◆ **Problem to solve**
Word-for-word reproduction, images excluded: copy every entry below.

---------- Data for review

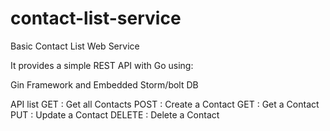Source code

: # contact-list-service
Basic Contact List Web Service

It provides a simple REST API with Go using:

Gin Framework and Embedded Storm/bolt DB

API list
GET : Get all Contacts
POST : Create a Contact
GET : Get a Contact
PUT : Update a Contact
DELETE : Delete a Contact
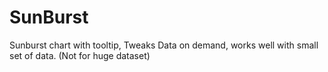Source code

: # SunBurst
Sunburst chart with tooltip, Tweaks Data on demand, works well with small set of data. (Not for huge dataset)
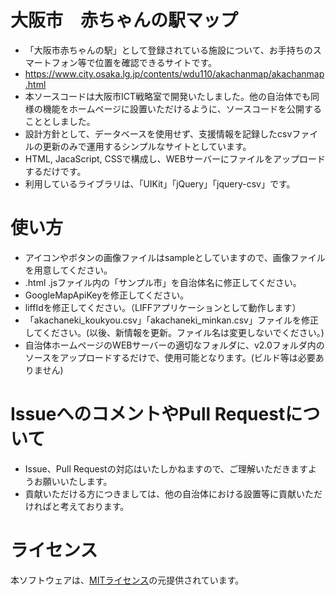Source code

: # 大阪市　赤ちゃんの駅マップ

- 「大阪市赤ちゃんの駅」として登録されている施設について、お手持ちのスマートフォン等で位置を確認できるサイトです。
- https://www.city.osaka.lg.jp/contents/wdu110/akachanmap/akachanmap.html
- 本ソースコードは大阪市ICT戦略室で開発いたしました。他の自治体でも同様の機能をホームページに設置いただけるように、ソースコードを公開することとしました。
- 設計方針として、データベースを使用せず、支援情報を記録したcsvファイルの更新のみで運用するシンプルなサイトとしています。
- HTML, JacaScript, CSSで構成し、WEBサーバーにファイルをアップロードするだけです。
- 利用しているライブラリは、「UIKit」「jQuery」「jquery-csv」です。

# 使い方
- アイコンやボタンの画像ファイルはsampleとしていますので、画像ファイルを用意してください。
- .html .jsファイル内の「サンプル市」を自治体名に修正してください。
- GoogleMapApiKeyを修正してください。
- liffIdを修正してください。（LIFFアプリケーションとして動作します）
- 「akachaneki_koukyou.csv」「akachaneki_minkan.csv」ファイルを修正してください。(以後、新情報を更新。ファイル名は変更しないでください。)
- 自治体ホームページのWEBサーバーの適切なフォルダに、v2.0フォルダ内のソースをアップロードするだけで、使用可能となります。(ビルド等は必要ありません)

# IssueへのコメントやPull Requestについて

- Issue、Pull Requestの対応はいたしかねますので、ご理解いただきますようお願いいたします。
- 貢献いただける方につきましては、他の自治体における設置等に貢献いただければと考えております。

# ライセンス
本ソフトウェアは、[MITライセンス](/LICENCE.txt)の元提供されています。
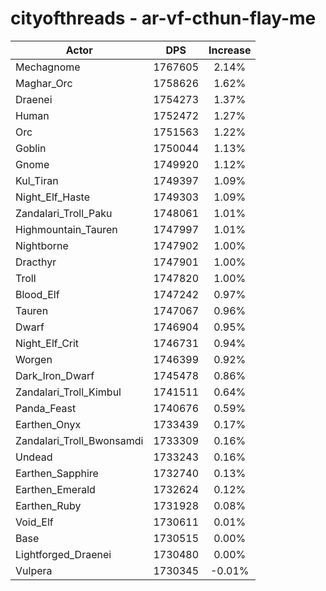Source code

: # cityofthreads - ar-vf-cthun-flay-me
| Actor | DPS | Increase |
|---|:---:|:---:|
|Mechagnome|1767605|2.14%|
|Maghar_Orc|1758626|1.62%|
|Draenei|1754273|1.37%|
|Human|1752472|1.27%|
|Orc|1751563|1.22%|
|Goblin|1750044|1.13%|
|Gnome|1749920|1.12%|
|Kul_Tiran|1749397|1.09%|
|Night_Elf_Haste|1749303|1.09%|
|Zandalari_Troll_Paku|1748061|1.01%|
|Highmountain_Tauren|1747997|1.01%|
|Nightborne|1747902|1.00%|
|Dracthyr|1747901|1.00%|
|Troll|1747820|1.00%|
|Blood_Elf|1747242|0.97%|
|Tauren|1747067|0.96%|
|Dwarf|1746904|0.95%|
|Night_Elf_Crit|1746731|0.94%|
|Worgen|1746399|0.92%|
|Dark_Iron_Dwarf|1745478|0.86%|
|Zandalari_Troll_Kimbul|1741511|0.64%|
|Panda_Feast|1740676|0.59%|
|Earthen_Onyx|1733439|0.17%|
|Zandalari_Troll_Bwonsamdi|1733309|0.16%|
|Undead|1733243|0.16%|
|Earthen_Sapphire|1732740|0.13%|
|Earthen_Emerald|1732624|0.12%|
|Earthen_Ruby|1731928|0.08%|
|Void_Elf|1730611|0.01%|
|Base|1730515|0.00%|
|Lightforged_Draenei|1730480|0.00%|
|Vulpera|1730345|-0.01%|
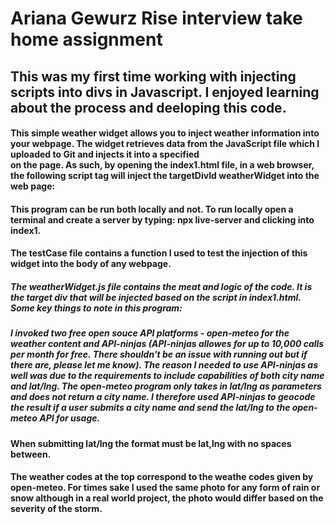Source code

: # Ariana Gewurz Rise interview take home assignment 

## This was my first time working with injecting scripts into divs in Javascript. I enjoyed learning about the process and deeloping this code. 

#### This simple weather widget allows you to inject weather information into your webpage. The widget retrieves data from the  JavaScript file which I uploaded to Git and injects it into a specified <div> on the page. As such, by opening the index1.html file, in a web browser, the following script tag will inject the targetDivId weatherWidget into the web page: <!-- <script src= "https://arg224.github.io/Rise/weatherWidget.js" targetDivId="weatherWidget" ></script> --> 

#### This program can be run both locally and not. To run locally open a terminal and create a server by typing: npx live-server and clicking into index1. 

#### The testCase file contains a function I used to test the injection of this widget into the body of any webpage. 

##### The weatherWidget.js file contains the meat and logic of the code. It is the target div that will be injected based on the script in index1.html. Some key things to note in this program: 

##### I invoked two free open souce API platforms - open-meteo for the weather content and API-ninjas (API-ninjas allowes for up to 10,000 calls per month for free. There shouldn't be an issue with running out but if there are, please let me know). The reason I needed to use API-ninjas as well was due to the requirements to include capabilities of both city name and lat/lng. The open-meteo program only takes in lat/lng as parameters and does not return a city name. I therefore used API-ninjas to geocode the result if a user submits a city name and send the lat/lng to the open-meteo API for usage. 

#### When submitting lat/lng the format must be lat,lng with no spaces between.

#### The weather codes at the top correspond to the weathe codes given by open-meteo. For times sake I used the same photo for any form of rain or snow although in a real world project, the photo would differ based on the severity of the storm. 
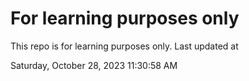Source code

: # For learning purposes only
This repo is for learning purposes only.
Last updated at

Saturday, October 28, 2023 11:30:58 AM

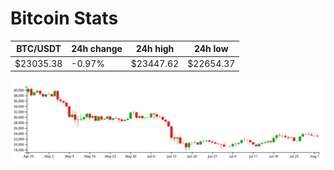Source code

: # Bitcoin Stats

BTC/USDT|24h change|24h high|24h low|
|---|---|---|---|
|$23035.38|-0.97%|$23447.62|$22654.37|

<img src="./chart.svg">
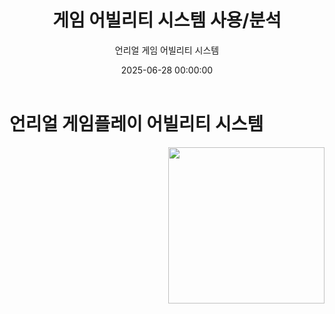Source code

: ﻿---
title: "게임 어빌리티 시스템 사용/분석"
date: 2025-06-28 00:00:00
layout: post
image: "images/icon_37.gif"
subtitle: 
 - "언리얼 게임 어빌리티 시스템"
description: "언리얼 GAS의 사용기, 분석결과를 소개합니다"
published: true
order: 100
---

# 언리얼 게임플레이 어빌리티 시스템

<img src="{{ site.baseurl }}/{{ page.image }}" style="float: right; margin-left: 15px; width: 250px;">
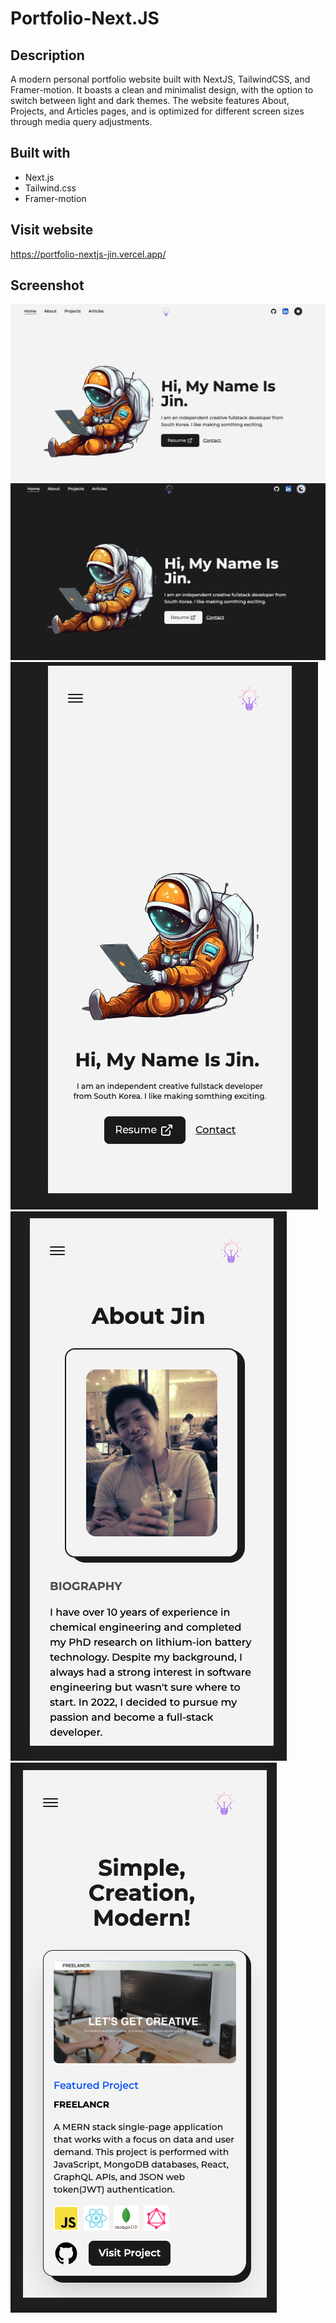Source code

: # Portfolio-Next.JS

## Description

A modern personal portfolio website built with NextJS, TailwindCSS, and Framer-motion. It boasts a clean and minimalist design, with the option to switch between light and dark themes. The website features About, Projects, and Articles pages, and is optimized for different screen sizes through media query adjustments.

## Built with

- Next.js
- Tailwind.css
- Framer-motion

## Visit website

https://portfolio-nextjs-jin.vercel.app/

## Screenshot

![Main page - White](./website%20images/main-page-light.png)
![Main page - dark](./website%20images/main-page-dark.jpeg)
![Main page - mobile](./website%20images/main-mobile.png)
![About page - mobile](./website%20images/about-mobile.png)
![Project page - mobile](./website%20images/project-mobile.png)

--------------------

◆ **Result of this task**
Source code

: # contact-list-service
Basic Contact List Web Service

It provides a simple REST API with Go using:

Gin Framework and Embedded Storm/bolt DB

API list
GET : Get all Contacts
POST : Create a Contact
GET : Get a Contact
PUT : Update a Contact
DELETE : Delete a Contact
Source code

: # SunBurst
Sunburst chart with tooltip, Tweaks Data on demand, works well with small set of data. (Not for huge dataset)
Source code

: # 大阪市　赤ちゃんの駅マップ

- 「大阪市赤ちゃんの駅」として登録されている施設について、お手持ちのスマートフォン等で位置を確認できるサイトです。
- https://www.city.osaka.lg.jp/contents/wdu110/akachanmap/akachanmap.html
- 本ソースコードは大阪市ICT戦略室で開発いたしました。他の自治体でも同様の機能をホームページに設置いただけるように、ソースコードを公開することとしました。
- 設計方針として、データベースを使用せず、支援情報を記録したcsvファイルの更新のみで運用するシンプルなサイトとしています。
- HTML, JacaScript, CSSで構成し、WEBサーバーにファイルをアップロードするだけです。
- 利用しているライブラリは、「UIKit」「jQuery」「jquery-csv」です。

# 使い方
- アイコンやボタンの画像ファイルはsampleとしていますので、画像ファイルを用意してください。
- .html .jsファイル内の「サンプル市」を自治体名に修正してください。
- GoogleMapApiKeyを修正してください。
- liffIdを修正してください。（LIFFアプリケーションとして動作します）
- 「akachaneki_koukyou.csv」「akachaneki_minkan.csv」ファイルを修正してください。(以後、新情報を更新。ファイル名は変更しないでください。)
- 自治体ホームページのWEBサーバーの適切なフォルダに、v2.0フォルダ内のソースをアップロードするだけで、使用可能となります。(ビルド等は必要ありません)

# IssueへのコメントやPull Requestについて

- Issue、Pull Requestの対応はいたしかねますので、ご理解いただきますようお願いいたします。
- 貢献いただける方につきましては、他の自治体における設置等に貢献いただければと考えております。

# ライセンス
本ソフトウェアは、[MITライセンス](/LICENCE.txt)の元提供されています。
Source code

: # cityofthreads - ar-vf-cthun-flay-me
| Actor | DPS | Increase |
|---|:---:|:---:|
|Mechagnome|1767605|2.14%|
|Maghar_Orc|1758626|1.62%|
|Draenei|1754273|1.37%|
|Human|1752472|1.27%|
|Orc|1751563|1.22%|
|Goblin|1750044|1.13%|
|Gnome|1749920|1.12%|
|Kul_Tiran|1749397|1.09%|
|Night_Elf_Haste|1749303|1.09%|
|Zandalari_Troll_Paku|1748061|1.01%|
|Highmountain_Tauren|1747997|1.01%|
|Nightborne|1747902|1.00%|
|Dracthyr|1747901|1.00%|
|Troll|1747820|1.00%|
|Blood_Elf|1747242|0.97%|
|Tauren|1747067|0.96%|
|Dwarf|1746904|0.95%|
|Night_Elf_Crit|1746731|0.94%|
|Worgen|1746399|0.92%|
|Dark_Iron_Dwarf|1745478|0.86%|
|Zandalari_Troll_Kimbul|1741511|0.64%|
|Panda_Feast|1740676|0.59%|
|Earthen_Onyx|1733439|0.17%|
|Zandalari_Troll_Bwonsamdi|1733309|0.16%|
|Undead|1733243|0.16%|
|Earthen_Sapphire|1732740|0.13%|
|Earthen_Emerald|1732624|0.12%|
|Earthen_Ruby|1731928|0.08%|
|Void_Elf|1730611|0.01%|
|Base|1730515|0.00%|
|Lightforged_Draenei|1730480|0.00%|
|Vulpera|1730345|-0.01%|
Source code

: # Ariana Gewurz Rise interview take home assignment 

## This was my first time working with injecting scripts into divs in Javascript. I enjoyed learning about the process and deeloping this code. 

#### This simple weather widget allows you to inject weather information into your webpage. The widget retrieves data from the  JavaScript file which I uploaded to Git and injects it into a specified <div> on the page. As such, by opening the index1.html file, in a web browser, the following script tag will inject the targetDivId weatherWidget into the web page: <!-- <script src= "https://arg224.github.io/Rise/weatherWidget.js" targetDivId="weatherWidget" ></script> --> 

#### This program can be run both locally and not. To run locally open a terminal and create a server by typing: npx live-server and clicking into index1. 

#### The testCase file contains a function I used to test the injection of this widget into the body of any webpage. 

##### The weatherWidget.js file contains the meat and logic of the code. It is the target div that will be injected based on the script in index1.html. Some key things to note in this program: 

##### I invoked two free open souce API platforms - open-meteo for the weather content and API-ninjas (API-ninjas allowes for up to 10,000 calls per month for free. There shouldn't be an issue with running out but if there are, please let me know). The reason I needed to use API-ninjas as well was due to the requirements to include capabilities of both city name and lat/lng. The open-meteo program only takes in lat/lng as parameters and does not return a city name. I therefore used API-ninjas to geocode the result if a user submits a city name and send the lat/lng to the open-meteo API for usage. 

#### When submitting lat/lng the format must be lat,lng with no spaces between.

#### The weather codes at the top correspond to the weathe codes given by open-meteo. For times sake I used the same photo for any form of rain or snow although in a real world project, the photo would differ based on the severity of the storm. 
Source code

: # For learning purposes only
This repo is for learning purposes only.
Last updated at

Saturday, October 28, 2023 11:30:58 AM

Source code

: # Bitcoin Stats

BTC/USDT|24h change|24h high|24h low|
|---|---|---|---|
|$23035.38|-0.97%|$23447.62|$22654.37|

<img src="./chart.svg">
Source code

: ﻿---
title: "게임 어빌리티 시스템 사용/분석"
date: 2025-06-28 00:00:00
layout: post
image: "images/icon_37.gif"
subtitle: 
 - "언리얼 게임 어빌리티 시스템"
description: "언리얼 GAS의 사용기, 분석결과를 소개합니다"
published: true
order: 100
---

# 언리얼 게임플레이 어빌리티 시스템

<img src="{{ site.baseurl }}/{{ page.image }}" style="float: right; margin-left: 15px; width: 250px;">
Source code

: # Portfolio-Next.JS

## Description

A modern personal portfolio website built with NextJS, TailwindCSS, and Framer-motion. It boasts a clean and minimalist design, with the option to switch between light and dark themes. The website features About, Projects, and Articles pages, and is optimized for different screen sizes through media query adjustments.

## Built with

- Next.js
- Tailwind.css
- Framer-motion

## Visit website

https://portfolio-nextjs-jin.vercel.app/

## Screenshot

![Main page - White](./website%20images/main-page-light.png)
![Main page - dark](./website%20images/main-page-dark.jpeg)
![Main page - mobile](./website%20images/main-mobile.png)
![About page - mobile](./website%20images/about-mobile.png)
![Project page - mobile](./website%20images/project-mobile.png)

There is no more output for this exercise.